• **WORK REQUEST**: Only the lines from the first line of the data through the line containing "Este programa está" belong in the answer, transcribed exactly; pictures do not.

• **Rendered images with source text**:
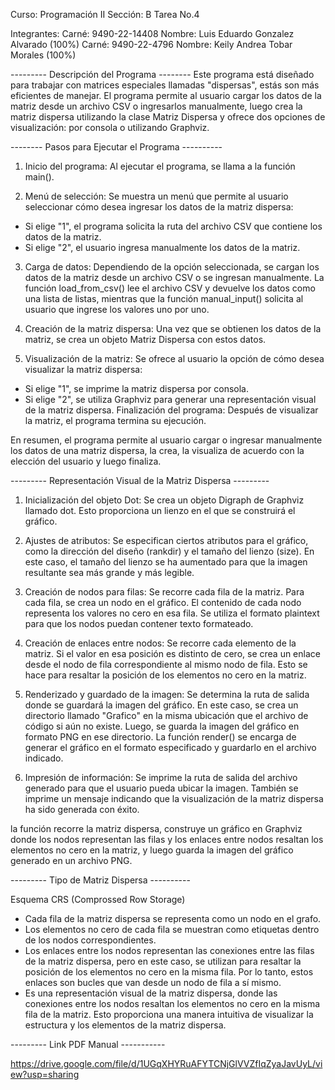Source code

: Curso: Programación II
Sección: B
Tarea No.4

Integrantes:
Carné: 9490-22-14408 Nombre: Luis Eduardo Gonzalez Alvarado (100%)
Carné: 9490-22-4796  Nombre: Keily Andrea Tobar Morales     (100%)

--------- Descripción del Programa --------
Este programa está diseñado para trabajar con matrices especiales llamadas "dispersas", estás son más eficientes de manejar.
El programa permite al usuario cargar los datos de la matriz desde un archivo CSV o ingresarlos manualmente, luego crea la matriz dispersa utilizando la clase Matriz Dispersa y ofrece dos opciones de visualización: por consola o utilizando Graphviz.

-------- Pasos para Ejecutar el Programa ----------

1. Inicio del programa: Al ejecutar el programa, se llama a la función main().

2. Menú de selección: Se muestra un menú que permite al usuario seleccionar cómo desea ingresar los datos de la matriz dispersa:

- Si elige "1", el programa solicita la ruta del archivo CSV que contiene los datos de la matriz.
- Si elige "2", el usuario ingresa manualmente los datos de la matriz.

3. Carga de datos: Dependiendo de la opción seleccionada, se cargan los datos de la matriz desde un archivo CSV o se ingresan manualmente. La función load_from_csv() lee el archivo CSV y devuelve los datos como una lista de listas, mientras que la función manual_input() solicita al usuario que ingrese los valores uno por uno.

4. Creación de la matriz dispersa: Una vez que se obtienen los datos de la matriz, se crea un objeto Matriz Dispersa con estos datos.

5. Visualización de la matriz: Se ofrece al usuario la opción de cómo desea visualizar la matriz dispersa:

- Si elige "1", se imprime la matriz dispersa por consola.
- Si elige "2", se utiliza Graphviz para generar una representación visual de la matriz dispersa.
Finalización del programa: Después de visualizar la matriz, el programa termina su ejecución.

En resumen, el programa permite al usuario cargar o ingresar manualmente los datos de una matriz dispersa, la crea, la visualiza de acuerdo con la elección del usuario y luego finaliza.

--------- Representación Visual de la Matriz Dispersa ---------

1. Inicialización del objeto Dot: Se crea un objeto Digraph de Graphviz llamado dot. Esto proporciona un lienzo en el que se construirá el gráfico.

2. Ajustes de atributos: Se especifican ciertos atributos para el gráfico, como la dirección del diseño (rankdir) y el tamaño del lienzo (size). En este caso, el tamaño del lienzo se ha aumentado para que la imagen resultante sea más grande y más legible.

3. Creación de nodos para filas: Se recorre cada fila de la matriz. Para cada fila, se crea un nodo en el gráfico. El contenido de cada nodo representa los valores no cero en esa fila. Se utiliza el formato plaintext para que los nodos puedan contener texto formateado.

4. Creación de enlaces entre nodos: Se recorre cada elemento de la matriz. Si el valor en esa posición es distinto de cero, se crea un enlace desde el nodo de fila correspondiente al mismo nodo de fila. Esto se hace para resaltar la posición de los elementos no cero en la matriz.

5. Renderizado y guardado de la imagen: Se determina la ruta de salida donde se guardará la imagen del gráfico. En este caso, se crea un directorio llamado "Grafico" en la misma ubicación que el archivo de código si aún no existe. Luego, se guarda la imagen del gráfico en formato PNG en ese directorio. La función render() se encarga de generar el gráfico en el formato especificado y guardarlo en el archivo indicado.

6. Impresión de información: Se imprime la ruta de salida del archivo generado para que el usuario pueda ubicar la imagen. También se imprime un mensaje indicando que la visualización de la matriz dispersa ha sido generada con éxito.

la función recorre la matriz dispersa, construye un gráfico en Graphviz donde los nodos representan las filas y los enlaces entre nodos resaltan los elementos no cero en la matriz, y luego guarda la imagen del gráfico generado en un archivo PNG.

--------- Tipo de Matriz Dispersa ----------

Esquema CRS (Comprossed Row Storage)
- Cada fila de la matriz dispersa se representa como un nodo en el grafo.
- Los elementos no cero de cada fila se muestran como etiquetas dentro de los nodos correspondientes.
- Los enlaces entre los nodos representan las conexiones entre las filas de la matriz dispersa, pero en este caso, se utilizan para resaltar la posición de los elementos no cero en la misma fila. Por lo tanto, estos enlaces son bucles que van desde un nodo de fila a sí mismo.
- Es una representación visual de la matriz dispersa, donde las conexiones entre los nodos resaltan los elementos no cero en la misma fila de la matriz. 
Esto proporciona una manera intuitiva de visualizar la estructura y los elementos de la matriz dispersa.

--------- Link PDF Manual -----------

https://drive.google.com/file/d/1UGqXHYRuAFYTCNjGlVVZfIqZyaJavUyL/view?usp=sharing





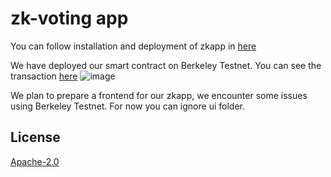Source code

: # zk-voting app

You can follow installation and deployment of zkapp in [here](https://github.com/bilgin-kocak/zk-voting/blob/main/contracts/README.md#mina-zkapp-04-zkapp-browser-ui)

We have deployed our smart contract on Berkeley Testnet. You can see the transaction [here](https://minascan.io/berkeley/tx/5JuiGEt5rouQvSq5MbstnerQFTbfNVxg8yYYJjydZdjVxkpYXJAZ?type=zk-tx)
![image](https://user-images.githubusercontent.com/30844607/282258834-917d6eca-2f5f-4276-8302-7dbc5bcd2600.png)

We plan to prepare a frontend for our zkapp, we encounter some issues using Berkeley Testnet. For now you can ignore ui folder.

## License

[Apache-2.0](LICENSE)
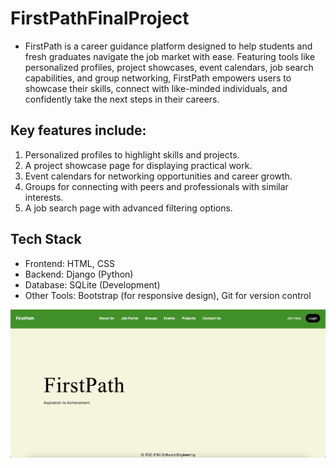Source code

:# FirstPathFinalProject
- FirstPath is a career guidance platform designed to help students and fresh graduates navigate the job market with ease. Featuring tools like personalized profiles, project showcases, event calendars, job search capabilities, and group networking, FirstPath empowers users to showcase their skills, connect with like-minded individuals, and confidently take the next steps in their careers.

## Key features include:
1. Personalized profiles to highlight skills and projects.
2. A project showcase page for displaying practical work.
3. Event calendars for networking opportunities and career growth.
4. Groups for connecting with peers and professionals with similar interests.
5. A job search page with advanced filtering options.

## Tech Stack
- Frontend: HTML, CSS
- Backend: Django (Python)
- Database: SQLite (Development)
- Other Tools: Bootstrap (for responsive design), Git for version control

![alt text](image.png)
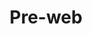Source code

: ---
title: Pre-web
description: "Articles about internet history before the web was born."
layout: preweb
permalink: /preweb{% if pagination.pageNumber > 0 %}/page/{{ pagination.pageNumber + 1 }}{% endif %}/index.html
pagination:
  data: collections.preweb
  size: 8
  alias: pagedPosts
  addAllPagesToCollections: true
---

• **PROBLEM SOLUTION**:
Source code

: Curso: Programación II
Sección: B
Tarea No.4

Integrantes:
Carné: 9490-22-14408 Nombre: Luis Eduardo Gonzalez Alvarado (100%)
Carné: 9490-22-4796  Nombre: Keily Andrea Tobar Morales     (100%)

--------- Descripción del Programa --------
Este programa está diseñado para trabajar con matrices especiales llamadas "dispersas", estás son más eficientes de manejar.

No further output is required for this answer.